Updated from 5:13 p.m. EDT

John Mack will step down as co-chief executive of

Credit Suisse Group

(CSR)

next month, ending his stormy tenure at the top of its CSFB investment bank.

Oswald Grubel, who had shared the CEO position with Mack, will become the sole leader of the Swiss-based banking concern that is the parent company of

Credit Suisse First Boston

.

Mack, 59, joined CSFB in July 2001. He previously had been the president of

Morgan Stanley

(MWD)

.

Mack is leaving in an apparent management shake-up and restructuring of the firm.

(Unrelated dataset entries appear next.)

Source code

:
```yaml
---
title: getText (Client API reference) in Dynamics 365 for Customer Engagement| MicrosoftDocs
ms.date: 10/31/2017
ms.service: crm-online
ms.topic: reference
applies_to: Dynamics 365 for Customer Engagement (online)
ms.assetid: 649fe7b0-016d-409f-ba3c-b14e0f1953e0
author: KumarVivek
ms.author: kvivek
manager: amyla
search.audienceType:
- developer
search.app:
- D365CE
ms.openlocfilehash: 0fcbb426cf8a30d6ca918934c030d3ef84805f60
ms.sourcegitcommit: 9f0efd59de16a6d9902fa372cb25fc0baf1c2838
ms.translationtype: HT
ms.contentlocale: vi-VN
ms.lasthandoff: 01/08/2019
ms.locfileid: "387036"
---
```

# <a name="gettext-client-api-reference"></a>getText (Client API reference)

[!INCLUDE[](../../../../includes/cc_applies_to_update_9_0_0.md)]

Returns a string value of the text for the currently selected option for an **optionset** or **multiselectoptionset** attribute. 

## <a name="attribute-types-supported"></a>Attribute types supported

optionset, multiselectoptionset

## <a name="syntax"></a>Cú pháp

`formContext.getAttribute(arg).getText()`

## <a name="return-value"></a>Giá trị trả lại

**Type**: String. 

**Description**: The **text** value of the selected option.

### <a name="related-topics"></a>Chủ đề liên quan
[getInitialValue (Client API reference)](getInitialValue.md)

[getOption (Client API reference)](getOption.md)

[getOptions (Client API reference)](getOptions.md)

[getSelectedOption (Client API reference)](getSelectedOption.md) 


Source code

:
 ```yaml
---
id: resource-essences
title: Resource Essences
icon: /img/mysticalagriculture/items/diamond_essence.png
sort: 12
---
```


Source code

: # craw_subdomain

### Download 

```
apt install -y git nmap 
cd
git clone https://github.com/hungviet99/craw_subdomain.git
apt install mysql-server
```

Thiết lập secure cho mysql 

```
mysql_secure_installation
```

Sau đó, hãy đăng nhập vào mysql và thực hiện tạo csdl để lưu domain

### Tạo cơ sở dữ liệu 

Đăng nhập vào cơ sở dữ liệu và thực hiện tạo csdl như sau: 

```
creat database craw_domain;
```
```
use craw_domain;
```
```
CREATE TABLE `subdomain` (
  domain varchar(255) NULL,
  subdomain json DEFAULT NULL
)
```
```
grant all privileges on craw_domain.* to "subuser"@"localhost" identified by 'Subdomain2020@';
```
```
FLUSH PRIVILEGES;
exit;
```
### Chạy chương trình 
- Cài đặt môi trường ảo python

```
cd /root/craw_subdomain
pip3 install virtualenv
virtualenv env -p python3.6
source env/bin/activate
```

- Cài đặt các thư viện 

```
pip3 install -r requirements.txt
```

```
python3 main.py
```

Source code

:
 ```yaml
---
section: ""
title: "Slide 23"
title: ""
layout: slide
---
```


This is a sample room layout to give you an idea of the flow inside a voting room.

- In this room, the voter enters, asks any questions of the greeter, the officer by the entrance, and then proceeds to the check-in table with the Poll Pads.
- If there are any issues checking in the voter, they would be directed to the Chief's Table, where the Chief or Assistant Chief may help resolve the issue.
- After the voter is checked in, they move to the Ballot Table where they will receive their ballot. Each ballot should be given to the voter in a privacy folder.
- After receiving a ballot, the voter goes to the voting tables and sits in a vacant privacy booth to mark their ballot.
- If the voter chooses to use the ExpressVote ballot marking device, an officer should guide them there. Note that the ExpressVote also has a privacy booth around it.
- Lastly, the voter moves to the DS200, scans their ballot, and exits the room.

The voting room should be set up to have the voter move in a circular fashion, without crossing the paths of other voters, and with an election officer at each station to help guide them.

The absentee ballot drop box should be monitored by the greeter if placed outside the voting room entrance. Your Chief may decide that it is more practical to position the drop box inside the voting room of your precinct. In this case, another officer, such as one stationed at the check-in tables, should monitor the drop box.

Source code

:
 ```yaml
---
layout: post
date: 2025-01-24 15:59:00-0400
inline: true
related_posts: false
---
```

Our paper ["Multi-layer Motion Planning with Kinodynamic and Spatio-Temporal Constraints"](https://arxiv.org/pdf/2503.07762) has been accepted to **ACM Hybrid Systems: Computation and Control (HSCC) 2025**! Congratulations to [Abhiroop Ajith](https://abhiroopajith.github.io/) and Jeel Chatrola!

The bank, in a press release, said Credit Suisse's board of directors decided not to renew his contract, which expires July 12.

The management shake-up may have something to do with Mack's support for seeking a merger partner for the bank. In a press release announcing Mack's departure and the corporate restructuring, Credit Suisse Chairman Walter Kieholz said, "At this point in time, we have no interest in pursuing a merger with another financial institution."

The company says it will reorganize itself into three divisions, with CSFB being responsible for institutional securities and wealth management.

Mack's been credited with helping to clean up CSFB, which saw its reputation tarnished by several investigations into the firm's initial public offering practices. That episode culminated with the recent conviction of former CSFB technology investment banker Frank Quattrone on federal obstruction of justice charges.

New York-based CSFB also was one of the major bankers for

Enron

and had a hand in selling bonds for some of its notorious off balance sheet entities.

During his tenure at Morgan Stanley, Mack earned the nickname "Mack the Knife" because of his reputation for cost-cutting. He lived up to that name when he stepped into CSFB and began eliminating jobs. In his first two years at CSFB, as the economy slipped into recession, he axed nearly 6,000 jobs at the investment bank.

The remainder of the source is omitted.